● **Task data**
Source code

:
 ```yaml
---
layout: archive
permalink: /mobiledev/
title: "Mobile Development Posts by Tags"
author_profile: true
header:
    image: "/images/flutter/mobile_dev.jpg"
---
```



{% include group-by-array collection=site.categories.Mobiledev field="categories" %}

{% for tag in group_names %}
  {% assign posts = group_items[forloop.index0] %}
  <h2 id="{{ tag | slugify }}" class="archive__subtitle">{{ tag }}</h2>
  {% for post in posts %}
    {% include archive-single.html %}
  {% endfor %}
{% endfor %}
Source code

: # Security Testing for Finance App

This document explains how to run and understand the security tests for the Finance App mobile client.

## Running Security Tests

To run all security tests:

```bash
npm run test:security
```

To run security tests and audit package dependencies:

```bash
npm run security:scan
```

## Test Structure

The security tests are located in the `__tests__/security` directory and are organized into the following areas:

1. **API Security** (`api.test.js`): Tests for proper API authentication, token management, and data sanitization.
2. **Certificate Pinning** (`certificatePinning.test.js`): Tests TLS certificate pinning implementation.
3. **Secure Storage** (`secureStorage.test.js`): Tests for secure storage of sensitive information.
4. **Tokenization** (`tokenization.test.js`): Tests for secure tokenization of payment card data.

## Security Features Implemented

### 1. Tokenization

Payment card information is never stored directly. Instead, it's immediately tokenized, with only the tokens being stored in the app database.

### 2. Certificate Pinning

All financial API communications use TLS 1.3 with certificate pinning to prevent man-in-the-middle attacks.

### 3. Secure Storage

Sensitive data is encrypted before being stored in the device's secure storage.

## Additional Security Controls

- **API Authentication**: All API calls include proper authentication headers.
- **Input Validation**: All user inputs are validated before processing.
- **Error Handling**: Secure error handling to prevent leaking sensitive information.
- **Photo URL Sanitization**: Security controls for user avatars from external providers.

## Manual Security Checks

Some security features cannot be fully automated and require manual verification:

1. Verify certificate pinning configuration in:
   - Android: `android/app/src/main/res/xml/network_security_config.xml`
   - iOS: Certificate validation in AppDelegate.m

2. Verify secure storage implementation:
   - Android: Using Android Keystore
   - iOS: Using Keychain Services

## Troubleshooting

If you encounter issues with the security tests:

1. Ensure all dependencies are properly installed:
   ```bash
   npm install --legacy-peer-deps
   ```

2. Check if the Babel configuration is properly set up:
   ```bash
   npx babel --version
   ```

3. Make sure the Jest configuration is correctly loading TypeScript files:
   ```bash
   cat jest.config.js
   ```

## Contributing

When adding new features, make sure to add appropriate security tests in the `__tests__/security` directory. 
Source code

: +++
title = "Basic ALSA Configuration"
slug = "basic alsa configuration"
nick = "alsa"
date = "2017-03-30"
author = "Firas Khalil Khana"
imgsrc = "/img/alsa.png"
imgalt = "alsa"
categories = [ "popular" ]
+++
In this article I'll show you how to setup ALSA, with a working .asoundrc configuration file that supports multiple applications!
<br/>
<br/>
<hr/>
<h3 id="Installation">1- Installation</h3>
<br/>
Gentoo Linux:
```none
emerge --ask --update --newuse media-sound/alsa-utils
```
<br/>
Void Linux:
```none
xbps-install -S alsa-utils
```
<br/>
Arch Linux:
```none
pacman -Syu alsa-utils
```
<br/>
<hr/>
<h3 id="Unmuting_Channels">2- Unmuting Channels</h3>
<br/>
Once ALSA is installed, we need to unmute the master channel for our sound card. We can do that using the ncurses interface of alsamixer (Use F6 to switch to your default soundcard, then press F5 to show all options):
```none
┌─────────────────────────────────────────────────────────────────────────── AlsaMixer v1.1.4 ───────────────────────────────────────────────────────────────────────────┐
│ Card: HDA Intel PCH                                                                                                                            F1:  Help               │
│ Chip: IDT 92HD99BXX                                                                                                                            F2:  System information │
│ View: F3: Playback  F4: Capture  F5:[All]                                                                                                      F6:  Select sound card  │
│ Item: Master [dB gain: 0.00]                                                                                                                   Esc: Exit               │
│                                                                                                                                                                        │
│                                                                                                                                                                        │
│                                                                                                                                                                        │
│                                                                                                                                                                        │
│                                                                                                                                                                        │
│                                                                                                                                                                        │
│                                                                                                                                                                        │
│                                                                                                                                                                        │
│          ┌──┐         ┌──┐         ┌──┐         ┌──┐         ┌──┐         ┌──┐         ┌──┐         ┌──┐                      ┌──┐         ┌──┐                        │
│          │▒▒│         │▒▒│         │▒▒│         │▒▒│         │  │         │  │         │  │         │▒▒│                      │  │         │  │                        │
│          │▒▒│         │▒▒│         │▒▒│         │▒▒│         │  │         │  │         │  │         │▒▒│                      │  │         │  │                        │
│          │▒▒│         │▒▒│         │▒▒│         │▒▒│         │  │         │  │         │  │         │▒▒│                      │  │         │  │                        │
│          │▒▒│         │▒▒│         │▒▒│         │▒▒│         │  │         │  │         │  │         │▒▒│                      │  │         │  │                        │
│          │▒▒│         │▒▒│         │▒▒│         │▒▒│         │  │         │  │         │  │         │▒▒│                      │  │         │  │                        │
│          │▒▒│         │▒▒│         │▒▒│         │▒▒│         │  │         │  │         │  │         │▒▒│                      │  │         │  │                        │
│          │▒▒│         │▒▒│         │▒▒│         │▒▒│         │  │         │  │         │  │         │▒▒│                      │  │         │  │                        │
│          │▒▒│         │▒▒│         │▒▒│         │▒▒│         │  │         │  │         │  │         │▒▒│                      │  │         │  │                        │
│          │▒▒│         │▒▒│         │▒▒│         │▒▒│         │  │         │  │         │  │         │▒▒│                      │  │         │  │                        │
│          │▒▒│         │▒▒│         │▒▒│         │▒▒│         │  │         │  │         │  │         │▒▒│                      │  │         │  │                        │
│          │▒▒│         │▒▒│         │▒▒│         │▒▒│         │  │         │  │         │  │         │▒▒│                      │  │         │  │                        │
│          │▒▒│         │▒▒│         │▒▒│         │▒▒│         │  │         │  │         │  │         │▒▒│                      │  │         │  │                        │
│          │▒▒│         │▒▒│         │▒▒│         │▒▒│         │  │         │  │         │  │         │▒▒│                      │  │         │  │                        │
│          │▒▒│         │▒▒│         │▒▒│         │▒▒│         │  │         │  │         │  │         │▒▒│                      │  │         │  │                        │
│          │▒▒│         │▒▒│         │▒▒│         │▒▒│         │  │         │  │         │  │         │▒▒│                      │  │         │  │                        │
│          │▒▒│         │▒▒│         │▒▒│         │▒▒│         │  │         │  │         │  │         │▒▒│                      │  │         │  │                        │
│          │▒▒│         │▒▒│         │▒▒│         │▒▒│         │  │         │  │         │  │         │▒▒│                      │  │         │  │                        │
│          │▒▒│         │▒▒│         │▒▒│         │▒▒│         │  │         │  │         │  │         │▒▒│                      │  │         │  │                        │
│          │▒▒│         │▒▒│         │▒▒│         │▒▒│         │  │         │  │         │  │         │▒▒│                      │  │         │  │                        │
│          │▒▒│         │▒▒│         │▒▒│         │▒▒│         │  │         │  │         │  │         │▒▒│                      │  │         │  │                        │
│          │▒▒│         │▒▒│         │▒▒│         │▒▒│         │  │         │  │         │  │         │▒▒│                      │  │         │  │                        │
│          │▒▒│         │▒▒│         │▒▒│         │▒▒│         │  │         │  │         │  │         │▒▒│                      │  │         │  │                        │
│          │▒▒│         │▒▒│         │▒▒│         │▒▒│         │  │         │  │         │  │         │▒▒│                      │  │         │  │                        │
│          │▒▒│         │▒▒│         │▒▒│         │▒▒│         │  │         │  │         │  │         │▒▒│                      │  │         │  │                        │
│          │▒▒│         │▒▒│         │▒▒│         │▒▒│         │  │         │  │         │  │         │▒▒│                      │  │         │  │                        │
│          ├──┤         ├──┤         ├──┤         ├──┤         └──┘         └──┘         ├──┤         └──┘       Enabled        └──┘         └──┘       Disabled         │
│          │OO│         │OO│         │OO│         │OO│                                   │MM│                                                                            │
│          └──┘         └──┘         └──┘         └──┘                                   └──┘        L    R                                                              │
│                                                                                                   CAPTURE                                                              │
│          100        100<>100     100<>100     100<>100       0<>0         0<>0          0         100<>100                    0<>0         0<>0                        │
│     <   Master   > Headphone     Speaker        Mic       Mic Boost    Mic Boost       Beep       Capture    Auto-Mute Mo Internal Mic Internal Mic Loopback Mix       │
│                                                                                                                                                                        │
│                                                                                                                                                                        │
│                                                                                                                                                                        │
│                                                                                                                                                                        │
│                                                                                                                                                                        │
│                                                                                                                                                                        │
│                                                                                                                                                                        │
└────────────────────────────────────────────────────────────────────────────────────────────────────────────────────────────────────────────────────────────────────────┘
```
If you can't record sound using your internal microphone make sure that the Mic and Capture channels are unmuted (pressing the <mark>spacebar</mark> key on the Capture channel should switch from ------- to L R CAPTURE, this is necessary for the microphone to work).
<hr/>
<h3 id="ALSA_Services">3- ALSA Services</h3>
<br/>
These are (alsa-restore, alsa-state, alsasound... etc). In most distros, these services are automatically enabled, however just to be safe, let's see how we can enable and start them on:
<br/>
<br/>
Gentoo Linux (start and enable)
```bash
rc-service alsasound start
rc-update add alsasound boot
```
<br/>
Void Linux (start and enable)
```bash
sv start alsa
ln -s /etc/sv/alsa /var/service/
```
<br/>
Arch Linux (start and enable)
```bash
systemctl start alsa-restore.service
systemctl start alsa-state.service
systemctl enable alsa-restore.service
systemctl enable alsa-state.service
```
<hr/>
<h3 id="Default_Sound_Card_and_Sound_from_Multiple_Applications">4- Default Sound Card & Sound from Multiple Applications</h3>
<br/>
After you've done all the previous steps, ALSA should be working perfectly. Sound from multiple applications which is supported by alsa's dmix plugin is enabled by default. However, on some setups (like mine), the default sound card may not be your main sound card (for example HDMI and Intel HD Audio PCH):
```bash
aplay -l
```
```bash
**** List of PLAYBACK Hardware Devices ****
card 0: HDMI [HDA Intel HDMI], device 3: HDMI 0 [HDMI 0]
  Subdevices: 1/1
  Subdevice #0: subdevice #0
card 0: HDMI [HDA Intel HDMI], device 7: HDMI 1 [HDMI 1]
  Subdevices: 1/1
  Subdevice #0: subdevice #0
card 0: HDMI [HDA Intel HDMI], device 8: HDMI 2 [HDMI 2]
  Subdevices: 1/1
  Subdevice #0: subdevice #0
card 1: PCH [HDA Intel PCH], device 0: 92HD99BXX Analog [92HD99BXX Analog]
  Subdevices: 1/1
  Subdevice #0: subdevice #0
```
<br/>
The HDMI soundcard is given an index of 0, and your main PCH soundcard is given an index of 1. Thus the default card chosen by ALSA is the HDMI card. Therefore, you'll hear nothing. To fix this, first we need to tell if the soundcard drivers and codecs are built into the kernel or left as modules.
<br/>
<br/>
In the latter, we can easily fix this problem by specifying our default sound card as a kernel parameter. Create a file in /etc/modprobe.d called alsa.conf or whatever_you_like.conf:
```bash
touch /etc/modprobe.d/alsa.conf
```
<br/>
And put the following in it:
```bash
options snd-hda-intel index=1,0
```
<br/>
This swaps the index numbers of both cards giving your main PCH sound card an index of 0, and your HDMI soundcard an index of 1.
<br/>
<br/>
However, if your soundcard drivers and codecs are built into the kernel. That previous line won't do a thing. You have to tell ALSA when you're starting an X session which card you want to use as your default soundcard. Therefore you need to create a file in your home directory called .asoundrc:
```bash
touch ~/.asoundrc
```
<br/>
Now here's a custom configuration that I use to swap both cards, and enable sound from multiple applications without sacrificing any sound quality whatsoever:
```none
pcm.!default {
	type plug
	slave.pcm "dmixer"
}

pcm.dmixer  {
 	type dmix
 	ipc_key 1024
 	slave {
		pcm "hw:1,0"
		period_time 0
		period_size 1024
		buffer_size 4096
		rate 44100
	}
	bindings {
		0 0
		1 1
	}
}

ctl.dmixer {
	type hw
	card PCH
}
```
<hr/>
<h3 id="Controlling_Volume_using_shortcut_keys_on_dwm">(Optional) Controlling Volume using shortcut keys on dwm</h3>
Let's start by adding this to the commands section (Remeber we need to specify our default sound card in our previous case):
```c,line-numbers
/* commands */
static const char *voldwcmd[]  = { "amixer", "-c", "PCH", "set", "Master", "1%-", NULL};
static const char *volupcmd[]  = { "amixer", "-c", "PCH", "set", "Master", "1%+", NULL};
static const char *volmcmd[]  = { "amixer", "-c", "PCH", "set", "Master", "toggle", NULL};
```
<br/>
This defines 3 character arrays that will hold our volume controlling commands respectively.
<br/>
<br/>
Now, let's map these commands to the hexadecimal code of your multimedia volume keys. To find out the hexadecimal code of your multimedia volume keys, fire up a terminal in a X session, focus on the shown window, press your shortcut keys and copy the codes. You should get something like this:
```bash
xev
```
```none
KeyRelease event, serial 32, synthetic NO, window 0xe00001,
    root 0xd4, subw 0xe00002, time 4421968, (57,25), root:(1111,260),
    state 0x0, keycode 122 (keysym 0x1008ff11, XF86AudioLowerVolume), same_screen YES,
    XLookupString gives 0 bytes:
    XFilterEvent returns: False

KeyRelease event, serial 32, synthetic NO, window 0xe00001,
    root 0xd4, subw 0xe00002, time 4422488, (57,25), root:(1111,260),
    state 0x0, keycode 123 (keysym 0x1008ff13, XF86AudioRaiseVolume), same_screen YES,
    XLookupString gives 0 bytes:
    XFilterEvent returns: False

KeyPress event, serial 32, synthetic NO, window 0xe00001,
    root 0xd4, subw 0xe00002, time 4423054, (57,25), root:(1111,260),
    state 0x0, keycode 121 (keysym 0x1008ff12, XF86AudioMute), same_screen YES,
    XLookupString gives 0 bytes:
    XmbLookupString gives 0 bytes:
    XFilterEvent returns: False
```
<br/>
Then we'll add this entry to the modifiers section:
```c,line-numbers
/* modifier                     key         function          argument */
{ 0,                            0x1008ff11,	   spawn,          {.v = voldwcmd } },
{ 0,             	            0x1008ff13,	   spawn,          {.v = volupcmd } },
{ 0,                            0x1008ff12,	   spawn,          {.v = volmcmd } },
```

● **Requirement**
Return a word-for-word copy of the lines from the beginning of the listing to the line holding "2. **Certificate Pinning**", both kept.

● **Output for this task**
Source code

:
 ```yaml
---
layout: archive
permalink: /mobiledev/
title: "Mobile Development Posts by Tags"
author_profile: true
header:
    image: "/images/flutter/mobile_dev.jpg"
---
```



{% include group-by-array collection=site.categories.Mobiledev field="categories" %}

{% for tag in group_names %}
  {% assign posts = group_items[forloop.index0] %}
  <h2 id="{{ tag | slugify }}" class="archive__subtitle">{{ tag }}</h2>
  {% for post in posts %}
    {% include archive-single.html %}
  {% endfor %}
{% endfor %}
Source code

: # Security Testing for Finance App

This document explains how to run and understand the security tests for the Finance App mobile client.

## Running Security Tests

To run all security tests:

```bash
npm run test:security
```

To run security tests and audit package dependencies:

```bash
npm run security:scan
```

## Test Structure

The security tests are located in the `__tests__/security` directory and are organized into the following areas:

1. **API Security** (`api.test.js`): Tests for proper API authentication, token management, and data sanitization.
2. **Certificate Pinning** (`certificatePinning.test.js`): Tests TLS certificate pinning implementation.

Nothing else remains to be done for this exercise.